Une énorme différence 

Je le répète, le but ici n’est pas de remettre en question le talent ni les prouesses de Connor McDavid. Cependant, force est d’admettre qu’il y a une différence fondamentale entre jouer constamment avec l’un des récipiendaires du trophée Hart et jouer avec…n’importe qui.  

Sidney Crosby a été unanimement considéré comme le meilleur joueur du circuit pendant une décennie. Pourtant, il a évolué avec une panoplie d’ailiers de second ordre. Mark Recchi à 37 ans, Ryan Malone, Bill Guerin à 38 ans, Pascal Dupuis, Conor Sheary, Dominik Simon, Bryan Rust. Jake Guentzel est bon, mais son échantillon de matchs sans Crosby est trop limité pour se faire une véritable idée.  

Le nom de Chris Kunitz ressortira inévitablement en raison de sa participation aux Jeux Olympiques, mais la réalité est moins flatteuse qu’on pourrait le croire. En 8 saisons complètes avec Pittsburgh, il n’a franchi la barre des 50 points qu’à 3 reprises. Sa présence sur Équipe Canada n’est attribuable qu’à sa complicité avec Crosby cette année-là.  

Parallèle historique 

Sans ouvrir un autre débat, prenons le cas de Mario Lemieux et Wayne Gretzky. Lors de la meilleure saison de Gretzky (215 points), le duo qu’il formait avec Jari Kurri était régulièrement complété par Glenn Anderson. Anderson et Kurri sont tous deux membres du Temple de la Renommée. Pour sa part, Lemieux a obtenu 199 points en évoluant principalement avec Rob Brown et Bob Errey. (Qui?) 

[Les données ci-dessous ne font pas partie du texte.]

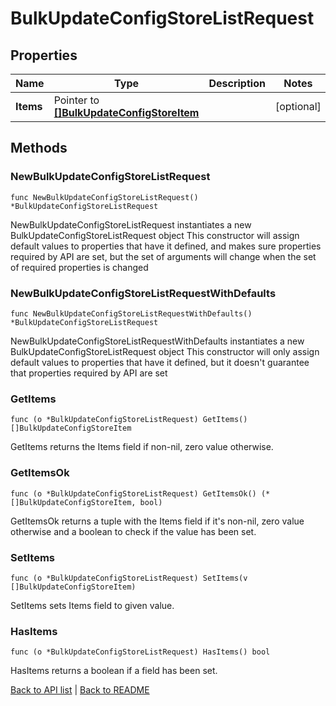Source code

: # BulkUpdateConfigStoreListRequest

## Properties

Name | Type | Description | Notes
------------ | ------------- | ------------- | -------------
**Items** | Pointer to [**[]BulkUpdateConfigStoreItem**](BulkUpdateConfigStoreItem.md) |  | [optional] 

## Methods

### NewBulkUpdateConfigStoreListRequest

`func NewBulkUpdateConfigStoreListRequest() *BulkUpdateConfigStoreListRequest`

NewBulkUpdateConfigStoreListRequest instantiates a new BulkUpdateConfigStoreListRequest object
This constructor will assign default values to properties that have it defined,
and makes sure properties required by API are set, but the set of arguments
will change when the set of required properties is changed

### NewBulkUpdateConfigStoreListRequestWithDefaults

`func NewBulkUpdateConfigStoreListRequestWithDefaults() *BulkUpdateConfigStoreListRequest`

NewBulkUpdateConfigStoreListRequestWithDefaults instantiates a new BulkUpdateConfigStoreListRequest object
This constructor will only assign default values to properties that have it defined,
but it doesn't guarantee that properties required by API are set

### GetItems

`func (o *BulkUpdateConfigStoreListRequest) GetItems() []BulkUpdateConfigStoreItem`

GetItems returns the Items field if non-nil, zero value otherwise.

### GetItemsOk

`func (o *BulkUpdateConfigStoreListRequest) GetItemsOk() (*[]BulkUpdateConfigStoreItem, bool)`

GetItemsOk returns a tuple with the Items field if it's non-nil, zero value otherwise
and a boolean to check if the value has been set.

### SetItems

`func (o *BulkUpdateConfigStoreListRequest) SetItems(v []BulkUpdateConfigStoreItem)`

SetItems sets Items field to given value.

### HasItems

`func (o *BulkUpdateConfigStoreListRequest) HasItems() bool`

HasItems returns a boolean if a field has been set.


[Back to API list](../README.md#documentation-for-api-endpoints) | [Back to README](../README.md)
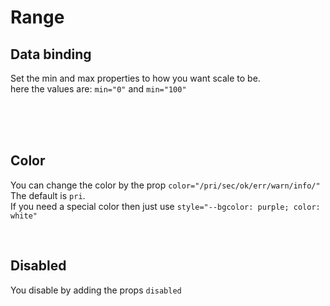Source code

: # Range

## Data binding

Set the min and max properties to how you want scale to be.<br>
here the values are: `min="0"` and `min="100"`

<hhl-live-editor title="" htmlCode=' 
    <template>
    <div class="flex flex-col ">
        <H_range  v-model="value" :min="0" :max="100" label="Slider Label" class="w-full"></H_range>
        <H_input type="number" v-model="value" label="Slider value"></H_input>
    </div>
    </template>
    <script>
        const value = ref("33");
        return {value}
    </script>
'>
</hhl-live-editor>

<br>

<br>

<br>

## Color

You can change the color by the prop `color="/pri/sec/ok/err/warn/info/"`<br>
The default is `pri`.<br>
If you need a special color then just use `style="--bgcolor: purple; color: white"`

<hhl-live-editor title="" htmlCode='
    <template>
    <div class="flex flex-col">
        <H_range v-model="value" :min="0" :max="100" label="col-pri" color="pri" class="w-full"></H_range>
        <H_range v-model="value" :min="0" :max="100" label="col-sec" color="sec" class="w-full"></H_range>
        <H_range v-model="value" :min="0" :max="100" label="col-ok" color="ok" class="w-full"></H_range>
        <H_range v-model="value" :min="0" :max="100" label="col-err" color="err" class="w-full"></H_range>
        <H_range v-model="value" :min="0" :max="100" label="col-warn" color="warn" class="w-full"></H_range>
        <H_range v-model="value" :min="0" :max="100" label="col-info" color="info" class="w-full"></H_range>
        <H_range v-model="value" :min="0" :max="100" label="special color" style="--bgcolor: purple; color: white" label="purple" class="w-full"></H_range>
    </div>
    </template>
    <script>
        const value = ref(33);
        return {value}
    </script>
'>
</hhl-live-editor>

<br>

## Disabled

You disable by adding the props `disabled`

<hhl-live-editor title="" htmlCode='
    <template>
        <div class="flexCol gap-8 flexWrap">
            <H_range disabled v-model="value" :min="0" :max="100" label="col-pri" color="pri" class="w-full"></H_range>
            <H_range disabled v-model="value" :min="0" :max="100" label="col-sec" color="sec" class="w-full"></H_range>
            <H_range disabled v-model="value" :min="0" :max="100" label="col-ok" color="ok" class="w-full"></H_range>
            <H_range disabled v-model="value" :min="0" :max="100" label="col-err" color="err" class="w-full"></H_range>
            <H_range disabled v-model="value" :min="0" :max="100" label="col-warn" color="warn" class="w-full"></H_range>
            <H_range disabled v-model="value" :min="0" :max="100" label="col-info" color="info" class="w-full"></H_range>
            <H_range disabled v-model="value" :min="0" :max="100" label="special color" style="--bgcolor: purple; color: white" label="purple" class="w-full"></H_range>
        </div>
    </template>
    <script>
        const value = ref(33);
        return {value}
    </script>
'>
</hhl-live-editor>

<br>

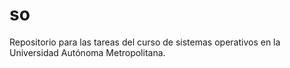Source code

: # so
Repositorio para las tareas del curso de sistemas operativos en la Universidad Autónoma Metropolitana.
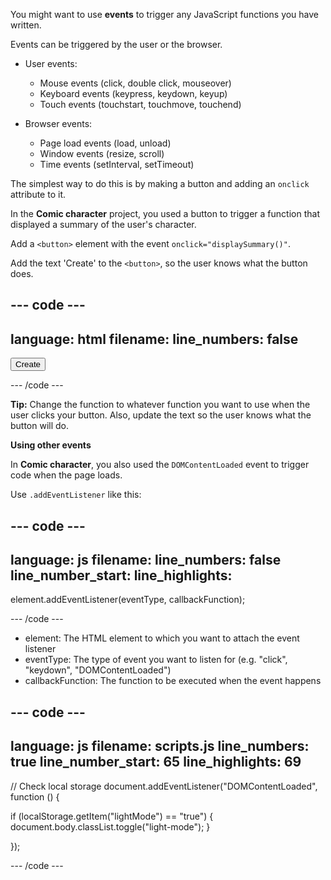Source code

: You might want to use **events** to trigger any JavaScript functions you have written.

Events can be triggered by the user or the browser.

- User events:
  - Mouse events (click, double click, mouseover)
  - Keyboard events (keypress, keydown, keyup)
  - Touch events (touchstart, touchmove, touchend)

- Browser events:
  - Page load events (load, unload)
  - Window events (resize, scroll)
  - Time events (setInterval, setTimeout)

The simplest way to do this is by making a button and adding an `onclick` attribute to it.

In the **Comic character** project, you used a button to trigger a function that displayed a summary of the user's character.

Add a `<button>` element with the event `onclick="displaySummary()"`.

Add the text 'Create' to the `<button>`, so the user knows what the button does.

## --- code ---

language: html
filename:
line_numbers: false
--------------------------------------------------------

<button onclick="displaySummary()">Create</button>

\--- /code ---

**Tip:** Change the function to whatever function you want to use when the user clicks your button. Also, update the text so the user knows what the button will do.

**Using other events**

In **Comic character**, you also used the `DOMContentLoaded` event to trigger code when the page loads.

Use `.addEventListener` like this:

## --- code ---

language: js
filename:
line_numbers: false
line_number_start:
line_highlights:
-----------------------------------------------------

element.addEventListener(eventType, callbackFunction);

\--- /code ---

- element: The HTML element to which you want to attach the event listener
- eventType: The type of event you want to listen for (e.g. "click", "keydown", "DOMContentLoaded")
- callbackFunction: The function to be executed when the event happens

## --- code ---

language: js
filename: scripts.js
line_numbers: true
line_number_start: 65
line_highlights: 69
--------------------------------------------------------

// Check local storage
document.addEventListener("DOMContentLoaded", function () {

if (localStorage.getItem("lightMode") == "true") {
document.body.classList.toggle("light-mode");
}

});

\--- /code ---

Évidemment, récolter 215 points c’est tout simplement absurde, même lorsque flanqué de deux membres du Temple de la Renommée. Par contre, obtenir 199 points en étant jumelé à deux joueurs qui n’ont jamais atteint la barre des 50 points sans jouer avec Lemieux, c’est certainement plus impressionnant.  

La suite pour McDavid

Les Oilers ne disposent pas d’une profondeur offensive suffisante pour regrouper leur deux meilleurs joueurs sur un même trio. Si l’équipe souhaite connaître du succès, il est primordial que McDavid ainsi que Draisaitl évoluent sur différents trios et rendent leurs coéquipiers meilleurs.

Ultimement, le capitaine des Oilers devra réussir là où Crosby a déjà réussi.